How to Defeat Your Distractions
What makes me any authority on how to defeat your distractions in the first place? Not my expertise in focus, but my expertise in being distracted. If my observations and self-assessments are accurate, I’m on the “above average” side of the distractible spectrum. I know this struggle from the inside and fight it daily.
Expecting to fight it daily is a necessary mindset if the fight is to be won. Distraction is not a simple foe; it must be fought on numerous fronts. Victory is achieved not by one glorious coup d’état of resolve, but by the slow insurgency of developing distraction-reducing habits.
The Speed of God
However, this likely requires an expectation recalibration on our part. We children of the high-tech/information age, and grandchildren of the manufacturing and industrial ages, find it increasingly hard to appreciate the speed of God. We have learned to value efficiencies in quickness, quantity and cost. Produce something desirable fast, scalable and cheap, and the outcome will be success. We’ve also learned to value disposability and devalue durability.
But when God builds things, he often takes a long time (at least from our perspective) to do it. And what he builds, he builds to endure. Consider how he designed us. We require roughly nine months from conception to the point where we can survive outside the womb. Then we require roughly two additional decades before we acquire sufficient developmental maturity, knowledge and skills to live independently from our parents.

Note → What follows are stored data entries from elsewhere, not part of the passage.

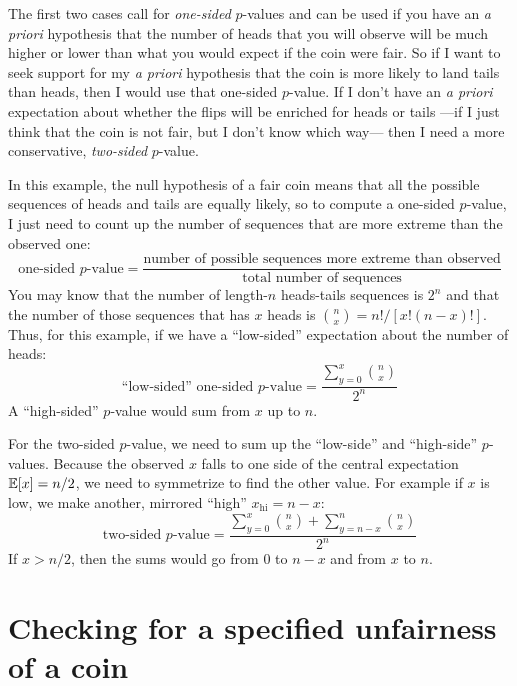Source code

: The first two cases call for \emph{one-sided} $p$-values and can be used if you
have an \textit{a priori} hypothesis that the number of heads that you will
observe will be much higher or lower than what you would expect if the coin
were fair. So if I want to seek support for my \textit{a priori} hypothesis
that the coin is more likely to land tails than heads, then I would use that
one-sided $p$-value. If I don't have an \textit{a priori} expectation about
whether the flips will be enriched for heads or tails ---if I just think that
the coin is not fair, but I don't know which way--- then I need a more
conservative, \emph{two-sided} $p$-value.

In this example, the null hypothesis of a fair coin means that all the possible
sequences of heads and tails are equally likely, so to compute a one-sided
$p$-value, I just need to count up the number of sequences that are more
extreme than the observed one:
\begin{equation}
    \text{one-sided $p$-value} = \frac{\text{number of possible sequences more extreme than observed}}{\text{total number of sequences}}
\end{equation}
You may know that the number of length-$n$ heads-tails sequences is $2^n$ and
that the number of those sequences that has $x$ heads is $\binom{n}{x} = n! /
\left[ x! (n-x)! \right]$. Thus, for this example, if we have a ``low-sided''
expectation about the number of heads:
\begin{equation}
    \text{``low-sided'' one-sided $p$-value} = \frac{\sum_{y=0}^x \binom{n}{x}}{2^n}
\end{equation}
A ``high-sided'' $p$-value would sum from $x$ up to $n$.

For the two-sided $p$-value, we need to sum up the ``low-side'' and ``high-side'' $p$-values. Because the observed $x$ falls to one side of the central expectation $\mathbb{E}\!\left[{x}\right] = n/2$, we need to symmetrize to find the other value. For example if $x$ is low, we make another, mirrored ``high'' $x_\mathrm{hi} = n-x$:
\begin{equation}
    \text{two-sided $p$-value} = \frac{\sum_{y=0}^x \binom{n}{x} + \sum_{y=n-x}^n \binom{n}{x}}{2^n}
\end{equation}
If $x > n/2$, then the sums would go from $0$ to $n-x$ and from $x$ to $n$.

\section{Checking for a specified unfairness of a coin}


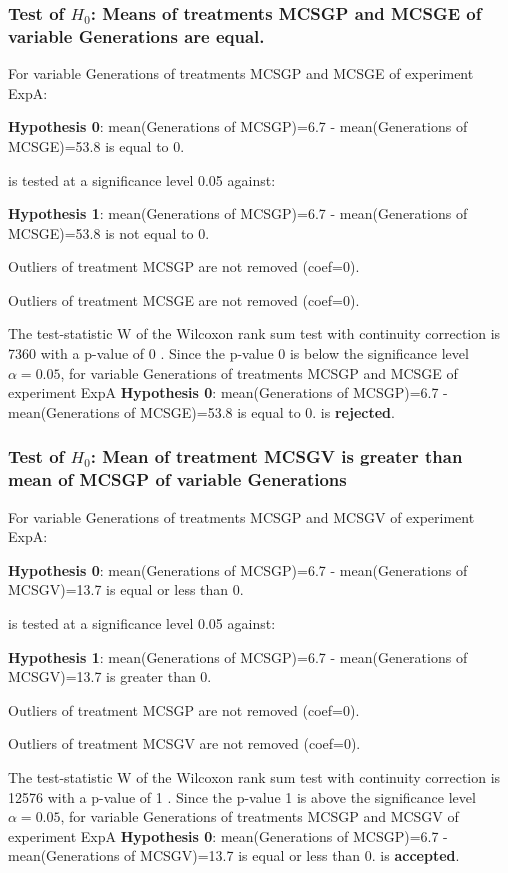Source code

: \documentclass[18pt,c]{beamer}
\begin{document}
\begin{frame}[t]
 \frametitle{Test of $H_{0}$: Means of treatments MCSGP and MCSGE of variable Generations are equal. }
 \scriptsize
 For variable Generations of treatments MCSGP and MCSGE of experiment ExpA:

\vspace{1mm}
{\bf Hypothesis 0}: mean(Generations of MCSGP)=6.7 - mean(Generations of MCSGE)=53.8 is equal to 0.


 \begin{center} is tested at a significance level 0.05 against: \end{center}

{\bf Hypothesis 1}: mean(Generations of MCSGP)=6.7 - mean(Generations of MCSGE)=53.8 is not equal to 0.
\vspace{1mm}
\vspace{1mm}

 Outliers of treatment MCSGP  are not removed (coef=0).

 Outliers of treatment MCSGE  are not removed (coef=0).
\vspace{1mm}
 
 The test-statistic W of the Wilcoxon rank sum test with continuity correction is 7360 with a p-value of 0 .
 Since the p-value 0 is below the significance level $\alpha= 0.05 $,
 for variable Generations of treatments MCSGP and MCSGE of experiment ExpA 
 {\bf Hypothesis 0}: mean(Generations of MCSGP)=6.7 - mean(Generations of MCSGE)=53.8 is equal to 0.
is {\bf rejected}.

 \end{frame}
\begin{frame}[t]
 \frametitle{Test of $H_{0}$: Mean of treatment MCSGV is greater than mean of MCSGP of variable Generations }
 \scriptsize
 For variable Generations of treatments MCSGP and MCSGV of experiment ExpA:

\vspace{1mm}
{\bf Hypothesis 0}: mean(Generations of MCSGP)=6.7 - mean(Generations of MCSGV)=13.7 is equal or less than 0.


 \begin{center} is tested at a significance level 0.05 against: \end{center}

{\bf Hypothesis 1}: mean(Generations of MCSGP)=6.7 - mean(Generations of MCSGV)=13.7 is greater than 0.
\vspace{1mm}
\vspace{1mm}

 Outliers of treatment MCSGP  are not removed (coef=0).

 Outliers of treatment MCSGV  are not removed (coef=0).
\vspace{1mm}
 
 The test-statistic W of the Wilcoxon rank sum test with continuity correction is 12576 with a p-value of 1 .
 Since the p-value 1 is above the significance level $\alpha= 0.05 $,
 for variable Generations of treatments MCSGP and MCSGV of experiment ExpA 
 {\bf Hypothesis 0}: mean(Generations of MCSGP)=6.7 - mean(Generations of MCSGV)=13.7 is equal or less than 0.
is {\bf accepted}.

 \end{frame}
\end{document}
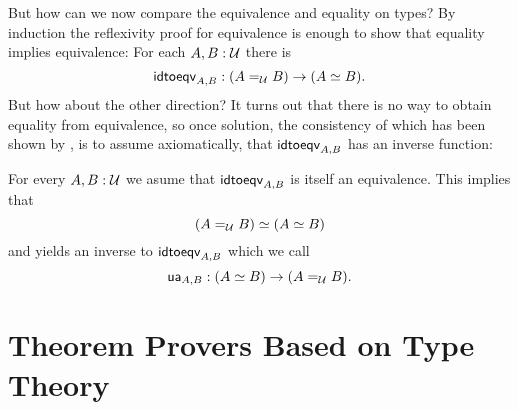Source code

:But how can we now compare the equivalence and equality on types?
By induction the reflexivity proof for equivalence is enough to show that
equality implies equivalence:
For each $A, B : \mathcal{U}$ there is
\begin{equation*}
\mathsf{idtoeqv}_{A, B} : (A =_{\mathcal{U}} B) \to (A \simeq B) \text{.}
\end{equation*}
But how about the other direction?
It turns out that there is no way to obtain equality from equivalence,
so once solution,
the consistency of which has been shown by \cite{kapulkinlumsdaine},
is to assume axiomatically, that $\mathsf{idtoeqv}_{A, B}$ has an inverse function:
\begin{axiom}[Univalence]
For every $A, B: \mathcal{U}$ we asume that
$\mathsf{idtoeqv}_{A, B}$ is itself an equivalence.
This implies that
\begin{equation*}
(A =_{\mathcal{U}} B) \simeq (A \simeq B)
\end{equation*}
and yields an inverse to $\mathsf{idtoeqv}_{A, B}$ which we call
\begin{equation*}
\mathsf{ua}_{A, B} : (A \simeq B) \to (A =_{\mathcal{U}} B) \text{.}
\end{equation*}
\end{axiom}


\section{Theorem Provers Based on Type Theory}\label{sec:tt-provers}











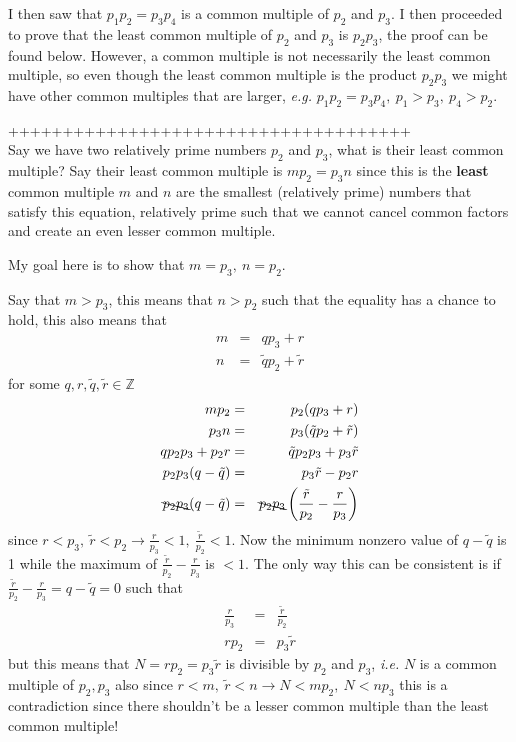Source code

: \documentclass[aps,preprint,preprintnumbers,nofootinbib,showpacs,prd]{revtex4-1}
\newcommand{\ie}{{\it i.e.} }
\newcommand{\eg}{{\it e.g.} }
\newcommand{\nbea}{\begin{eqnarray*}}
\newcommand{\neea}{\end{eqnarray*}}
\begin{document}
I then saw that $p_1 p_2 = p_3 p_4$ is a common multiple of $p_2$ and $p_3$. I then proceeded to prove that the least common multiple of $p_2$ and $p_3$ is $p_2 p_3$, the proof can be found below. However, a common multiple is not necessarily the least common multiple, so even though the least common multiple is the product $p_2 p_3$ we might have other common multiples that are larger, \eg $p_1 p_2 = p_3 p_4, ~p_1 > p_3, ~p_4 > p_2$.

+++++++++++++++++++++++++++++++++++++\\

Say we have two relatively prime numbers $p_2$ and $p_3$, what is their least common multiple? Say their least common multiple is $m p_2 = p_3 n$ since this is the {\bf least} common multiple $m$ and $n$ are the smallest (relatively prime) numbers that satisfy this equation, relatively prime such that we cannot cancel common factors and create an even lesser common multiple.

My goal here is to show that $m = p_3,~n = p_2$.

Say that $m >p_3$, this means that $n > p_2$ such that the equality has a chance to hold, this also means that
%
\nbea
m & = & q p_3 + r \\
n & = & \tilde q p_2 + \tilde r
\neea
%
for some $q,r,\tilde q, \tilde r \in \mathbb{Z}$
%
\nbea
m p_2 & = & p_2 (q p_3 + r) \\
p_3 n & = & p_3 (\tilde q p_2 + \tilde r) \\
q p_2 p_3 + p_2 r & = & \tilde q p_2 p_3 + p_3 \tilde r \\
p_2 p_3 (q - \tilde q) & = & p_3 \tilde r - p_2 r\\
\bcancel{p_2 p_3} (q - \tilde q)  & = & \bcancel{p_2 p_3} \left (\frac{\tilde r}{p_2} - \frac{r}{p_3} \right )
\neea
%
since $r < p_3, ~ \tilde r < p_2 \to \frac{r}{p_3} < 1, ~ \frac{\tilde r}{p_2} < 1$. Now the minimum nonzero value of $q - \tilde q$ is 1 while the maximum of $\frac{\tilde r}{p_2} - \frac{r}{p_3}$ is $< 1$. The only way this can be consistent is if $\frac{\tilde r}{p_2} - \frac{r}{p_3} = q - \tilde q = 0$ such that
%
\nbea
\frac{r}{p_3} & = & \frac{\tilde r}{p_2} \\
r p_2 & = & p_3 \tilde r 
\neea
%
but this means that $N = r p_2 = p_3 \tilde r$ is divisible by $p_2$ and $p_3$, \ie $N$ is a common multiple of $p_2, p_3$ also since $r < m, ~ \tilde r < n \rightarrow N < mp_2, ~N < n p_3$ this is a contradiction since there shouldn't be a lesser common multiple than the least common multiple!
\end{document}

And how are our developmental maturity, knowledge and skills acquired during those two decades? Through rigorous repetition. Muscle and information memory are developed and sustained through the arduous process of daily, habitual practice.
The Slow, Everyday Miracle
Now, we know that God at times employs miraculous power to bring about instantaneous change in people’s lives. Deliverances and gifts of healings are very real aspects of the kingdom of God in this age. The Bible even commands us to earnestly desire them and seek them (1 Corinthians 12:31). I believe if we desired them and sought them more, they would occur more often.